ObamaCare's implementers continue to roam the battlefield and shoot their
own wounded, and the latest casualty is the core of the Affordable Care
Act-the individual mandate. To wit, last week the Administration quietly
excused millions of people from the requirement to purchase health insurance
or else pay a tax penalty.

This latest political reconstruction has received zero media notice, and the
Health and Human Services Department didn't think the details were worth
discussing in a conference call, press materials or fact sheet. Instead, the
mandate suspension was buried in an unrelated rule that was meant to
preserve some health plans that don't comply with ObamaCare benefit and
redistribution mandates. Our sources only noticed the change this week.

That seven-page technical bulletin includes a paragraph and footnote that
casually mention that a rule in a separate December 2013 bulletin would be
extended for two more years, until 2016. Lo and behold, it turns out this
second rule, which was supposed to last for only a year, allows Americans
whose coverage was cancelled to opt out of the mandate altogether.

You remember those cancellations, right? The
if-you-like-your-current-plan-you-can-keep-your-plan cancellations? But we
digress. Back in December, the administration, again by executive fiat,
allowed those with cancelled plans to go back to their old "bad apple" and
"sub-standard" plans from which they were to be saved by ObamaCare. Now,
with minimal administrative effort, those people with cancelled plans will
be exempted from the individual mandate.

Back to the article:

But amid the post-rollout political backlash, last week the agency created a
new category: Now all you need to do is fill out a form attesting that your
plan was cancelled and that you "believe that the plan options available in
the [ObamaCare] Marketplace in your area are more expensive than your
cancelled health insurance policy" or "you consider other available policies

This lax standard-no formula or hard test beyond a person's belief-at least
ostensibly requires proof such as an insurer termination notice. But people
can also qualify for hardships for the unspecified nonreason that "you
experienced another hardship in obtaining health insurance," which only
requires "documentation if possible." And yet another waiver is available to
those who say they are merely unable to afford coverage, regardless of their
prior insurance. In a word, these shifting legal benchmarks offer an
exemption to everyone who conceivably wants one.

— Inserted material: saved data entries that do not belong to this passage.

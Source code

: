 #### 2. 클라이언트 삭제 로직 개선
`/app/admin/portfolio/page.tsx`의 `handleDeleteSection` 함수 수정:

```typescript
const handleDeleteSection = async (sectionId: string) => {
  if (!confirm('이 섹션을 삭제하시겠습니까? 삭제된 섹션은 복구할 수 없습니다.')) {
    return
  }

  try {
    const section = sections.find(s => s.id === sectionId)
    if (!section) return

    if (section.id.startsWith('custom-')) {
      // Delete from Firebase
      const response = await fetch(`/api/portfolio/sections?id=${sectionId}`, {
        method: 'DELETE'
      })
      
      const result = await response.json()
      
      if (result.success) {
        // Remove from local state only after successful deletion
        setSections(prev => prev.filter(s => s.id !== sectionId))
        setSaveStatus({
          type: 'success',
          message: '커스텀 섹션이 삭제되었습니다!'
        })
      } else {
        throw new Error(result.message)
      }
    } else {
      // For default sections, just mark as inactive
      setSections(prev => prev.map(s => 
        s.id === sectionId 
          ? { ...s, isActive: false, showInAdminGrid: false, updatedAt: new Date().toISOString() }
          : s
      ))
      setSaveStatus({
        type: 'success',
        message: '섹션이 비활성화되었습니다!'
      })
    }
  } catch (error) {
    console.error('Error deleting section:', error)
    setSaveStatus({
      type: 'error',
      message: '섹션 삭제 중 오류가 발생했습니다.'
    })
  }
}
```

"documentation if possible" tells you all you need to know about how it is,
or more precisely, how this isn't going to be enforced. How fitting,
how perfect that this administration which treats with such pique and
disdain the purposely difficult parameters for governing a constitutional
republic would create something within their signature law that could aptly
be called the "it's, like, too haaaard", exemption.

To quote B-Daddy, “So, this is what victory over ObamaCare looks like”.

So, what now? The administration has effectively gutted the requirements for the individual mandate so how is it that the rest of the law is supposed to remain financially stable?

What else to do to save this wretched law than to bail it out with massive tax-payer lump sums and subsidies for the health insurance lobby? It’s what they do best, in fact, it’s pretty much all they do.